Французское произведение Прудона 1840 г. не стоит на точке зрения немецкого развития 1844 года. В этом и состоит точка зрения Прудона, которую разделяет множество диаметрально противоположных ему французских писателей, к явной выгоде для критической критики, получающей возможность одним и тем же росчерком пера охарактеризовать самые противоположные точки зрения. К тому же, стоит только последовательно провести закон, выставленный самим Прудоном, а именно закон об осуществлении справедливости путём её отрицания, чтобы тем самым отделаться и от этого абсолюта в истории. Если Прудон не доходит до этого последовательного вывода, то этим он обязан тому печальному обстоятельству, что он родился французом, а не немцем.

Для г-на Эдгара Прудон, с его абсолютом в истории, с его верой в справедливость, стал теологическим предметом, и критическая критика, будучи ex professo{12} критикой теологии, может теперь заняться Прудоном, чтобы по его поводу изощряться в нападках на «религиозные представления».

«Характерным в каждом религиозном представлении является то, что оно выставляет в виде догмы такое состояние, в котором под конец одна из противоположностей выступает как победившая и единственно истинная».

Мы увидим, как религиозная критическая критика выставляет в виде догмы такое состояние, в котором под конец одна из противоположностей — «критика», в качестве единственной истины, одерживает победу над другой противоположностью — «массой». Прудон же, приняв массовую справедливость за абсолют, за бога истории, совершил тем большую несправедливость, что справедливая критика весьма определённо резервировала для самой себя роль этого абсолюта, этого бога истории.

КРИТИЧЕСКИЙ КОММЕНТАРИЙ № 2

«Факт существования нищеты, бедности приводит Прудона к односторонним рассуждениям; в факте этом он видит нечто противоречащее равенству и справедливости; в нём, в этом факте, он находит своё оружие. Таким образом этот факт становится для него абсолютным, правомерным, факт же существования частной собственности — неправомерным».

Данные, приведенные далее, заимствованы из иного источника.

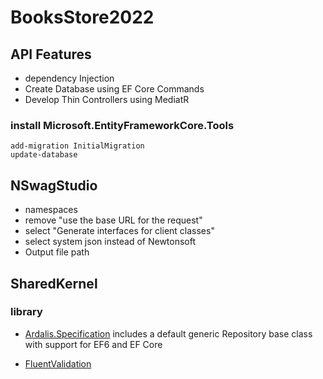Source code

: # BooksStore2022

## API Features

- dependency Injection
- Create Database using EF Core Commands
- Develop Thin Controllers using MediatR

### install Microsoft.EntityFrameworkCore.Tools

```
add-migration InitialMigration
update-database

```

## NSwagStudio

- namespaces
- remove "use the base URL for the request"
- select "Generate interfaces for client classes"
- select system json instead of Newtonsoft
- Output file path

## SharedKernel

### library

- [Ardalis.Specification](https://github.com/ardalis/Specification)
  includes a default generic Repository base class with support for EF6 and EF Core

- [FluentValidation](https://github.com/FluentValidation/FluentValidation)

Спокойствие познавания говорит нам, что Прудон видит в факте существования нищеты нечто противоречащее справедливости, — следовательно, считает этот факт неправомерным; и тут же, не переводя дыхания, спокойствие познавания заявляет нам, что этот факт становится для Прудона абсолютным и правомерным.





Существующая до сих пор политическая экономия, отправляясь от факта богатства, создаваемого движением частной собственности якобы для народов, приходила к апологии частной собственности. Прудон отправляется от противоположного факта, софистически завуалированного в политической экономии, от факта бедности, создаваемой движением частной собственности, и приходит к выводам, отрицающим частную собственность. Первая критика частной собственности исходит, естественно, из того факта, в котором полная противоречий сущность частной собственности проявляется в самой осязательной, самой кричащей, непосредственно самой возмутительной для человеческого чувства форме, из факта бедности, нищеты.

«Критика, напротив, соединяет оба факта — бедность и собственность — в один; она открывает внутреннюю связь обоих, делает из них одно целое и к этому целому как таковому обращается с вопросом о предпосылках его существования».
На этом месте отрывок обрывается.